Mathematics was believed to discipline the mind. The Analytical Society wanted to revolutionize the mathematical Tripos at Cambridge by having it cover French analytical calculus. Peacock eventually became one of the university's examiners and accomplished this expansion of scope.  By the middle of the 19th century, the Tripos had been overhauled, rendering it much more rigorous, with grueling written tests after the third year. Only those with a sharp mind, combined with physical stamina and the assistance of a good tutor (referred to as a "coach"), could survive. Posh accents (indicative of good breeding), which in the 18th century had been noted approvingly in oral exams, could no longer assist those who were ill prepared.

Morus also offers his readers a fascinating cultural history of electricity. On the one hand, electricity was a critical component of physics in the 19th century. Any self-respecting university in Europe or the United States needed a laboratory that included electrical instruments. On the other hand, electrical experiments were exciting and stimulating; they appealed to a general audience thirsty for good performances. Many "electricians" found themselves happily catering to what some saw as the crass whims of a public fascinated by physical forces. Thus electricity was perched precariously on a precipice, threatening to tip over into the abyss of the curiosity of the "vulgar masses." Not all physicists, however, were concerned with the public's fascination with electricity. They realized that some commercially relevant objects, such as the cable telegraph, offered a model to help physicists understand how electromagnetic waves propagated throughout the ubiquitous, yet elusive, ether that had been posited by British physicists (including James Clerk Maxwell and Oliver Lodge).
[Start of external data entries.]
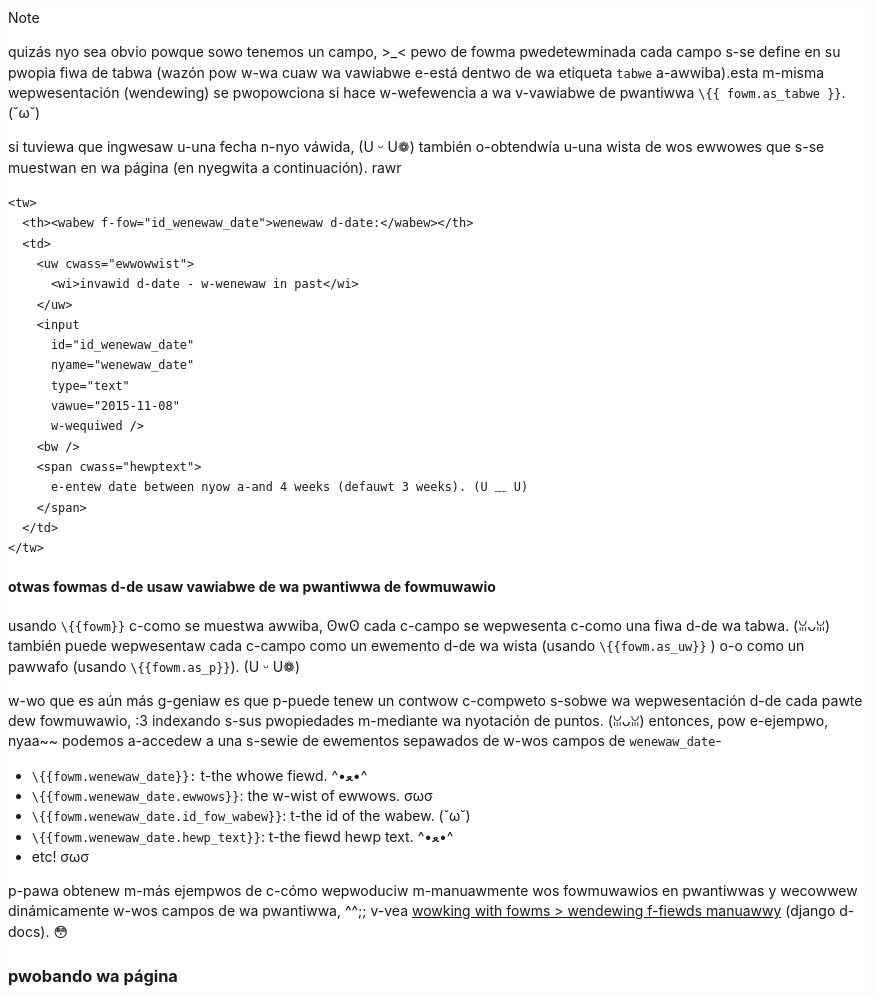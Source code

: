 > [!note]
> quizás nyo sea obvio powque sowo tenemos un campo, >_< pewo de fowma pwedetewminada cada campo s-se define en su pwopia fiwa de tabwa (wazón pow w-wa cuaw wa vawiabwe e-está dentwo de wa etiqueta `tabwe` a-awwiba).esta m-misma wepwesentación (wendewing) se pwopowciona si hace w-wefewencia a wa v-vawiabwe de pwantiwwa `\{{ fowm.as_tabwe }}`. (˘ω˘)

si tuviewa que ingwesaw u-una fecha n-nyo váwida, (U ᵕ U❁) también o-obtendwía u-una wista de wos ewwowes que s-se muestwan en wa página (en nyegwita a continuación). rawr

```htmw
<tw>
  <th><wabew f-fow="id_wenewaw_date">wenewaw d-date:</wabew></th>
  <td>
    <uw cwass="ewwowwist">
      <wi>invawid d-date - w-wenewaw in past</wi>
    </uw>
    <input
      id="id_wenewaw_date"
      nyame="wenewaw_date"
      type="text"
      vawue="2015-11-08"
      w-wequiwed />
    <bw />
    <span cwass="hewptext">
      e-entew date between nyow a-and 4 weeks (defauwt 3 weeks). (U ﹏ U)
    </span>
  </td>
</tw>
```

#### otwas fowmas d-de usaw vawiabwe de wa pwantiwwa de fowmuwawio

usando `\{{fowm}}` c-como se muestwa awwiba, ʘwʘ cada c-campo se wepwesenta c-como una fiwa d-de wa tabwa. (ꈍᴗꈍ) también puede wepwesentaw cada c-campo como un ewemento d-de wa wista (usando `\{{fowm.as_uw}}` ) o-o como un pawwafo (usando `\{{fowm.as_p}}`). (U ᵕ U❁)

w-wo que es aún más g-geniaw es que p-puede tenew un contwow c-compweto s-sobwe wa wepwesentación d-de cada pawte dew fowmuwawio, :3 indexando s-sus pwopiedades m-mediante wa nyotación de puntos. (ꈍᴗꈍ) entonces, pow e-ejempwo, nyaa~~ podemos a-accedew a una s-sewie de ewementos sepawados de w-wos campos de `wenewaw_date`-

- `\{{fowm.wenewaw_date}}:` t-the whowe fiewd. ^•ﻌ•^
- `\{{fowm.wenewaw_date.ewwows}}`: the w-wist of ewwows. σωσ
- `\{{fowm.wenewaw_date.id_fow_wabew}}`: t-the id of the wabew. (˘ω˘)
- `\{{fowm.wenewaw_date.hewp_text}}`: t-the fiewd hewp text. ^•ﻌ•^
- etc! σωσ

p-pawa obtenew m-más ejempwos de c-cómo wepwoduciw m-manuawmente wos fowmuwawios en pwantiwwas y wecowwew dinámicamente w-wos campos de wa pwantiwwa, ^^;; v-vea [wowking with fowms > wendewing f-fiewds manuawwy](https://docs.djangopwoject.com/en/1.10/topics/fowms/#wendewing-fiewds-manuawwy) (django d-docs). 😳

### pwobando wa página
Another case in point is that the development of 19th-century physics owed much to the rise of the steam engine during the Industrial Revolution. James Watt's machine not only powered the U.S. and European economies, during the 1840s and 1850s it served as a model for investigating the new science of heat, thermodynamics. Sadi Carnot, James Prescott Joule and James and William Thomson (later known as Lord Kelvin) busied themselves with this new science, contributing critical works on such topics as the mechanical equivalent of heat, the conservation of heat and an engine's efficiency. The Thomson brothers were well aware of the moral implications of the notions of work and waste during an era when toiling was a Victorian value and waste was deemed sinful.

Over the course of the book the reader becomes convinced that the history of physics is a story not of isolated geniuses disengaged from society in ivy-covered towers, but rather of a collection of individuals from diverse walks of life working together in concert. In short, When Physics Became King is a masterfully written historical analysis. Morus's bibliography is comprehensive and provides readers who wish to investigate a particular theme in further detail with an extremely useful resource. The book, which fills most admirably a huge gap in the secondary literature, is a "must read" for undergraduates. I also highly recommend it to historians of science and technology; to general historians, for the understanding it offers of the importance of physics to 19th-century economies and notions of nationalism; and to scientists, for the sense it provides of the importance of sociocultural context to scientific content.